# Infinite Phase Margin

I have been assigned a control systems problem, where I am supposed to stabilize a system using a controller technique from the frequency domain. When I implemented the system on Matlab and calculated the phase margin of the system it turned out to be infinite. I am not exactly sure what that means.
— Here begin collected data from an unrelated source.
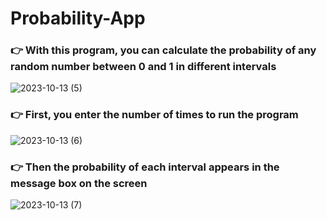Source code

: # Probability-App
### :point_right: With this program, you can calculate the probability of any random number between 0 and 1 in different intervals
![2023-10-13 (5)](https://github.com/khashayardadashi/Probability-App/assets/115826321/48efb725-2af3-46be-b960-7be297af093a)
### 👉 First, you enter the number of times to run the program
![2023-10-13 (6)](https://github.com/khashayardadashi/Probability-App/assets/115826321/a28704d3-c583-4d05-a6b0-de8c8652c4d2)
### 👉 Then the probability of each interval appears in the message box on the screen
![2023-10-13 (7)](https://github.com/khashayardadashi/Probability-App/assets/115826321/43772b60-5184-4c63-b46e-906a06386765)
Can someone tell me what exactly does it mean that the phase margin comes out infinite, and how can such a system be stabilised?

This is my code:

clc
clear all
close all
num=[1];
den=[1 0 -9];
sys=tf(num,den);
bode(sys);
[Gm,Pm,wcp,wcg]=margin(num,den)


• What is the step response of the open loop system? Is the open loop system unstable? Does it have right hand plane poles? If yes, you have to use the full Nyquist criterion. Don't just look at the phase margin. It is misleading. – AJN Dec 31 '20 at 1:21

Your system $$\\frac{1}{s^2 - 9}\$$ has gain less than 0 dB at all frequencies. The bode plot you have plotted shows that clearly. Since the gain doesn't cross 0 dB anywhere, the phase margin is not well defined.
Apart from the above, this system is open loop unstable. The open loop system sys has a pole at $$\s = +3\$$. For systems which are open loop unstable like this system, use the full Nyquist criterion (counting the encirclements) to determine stability.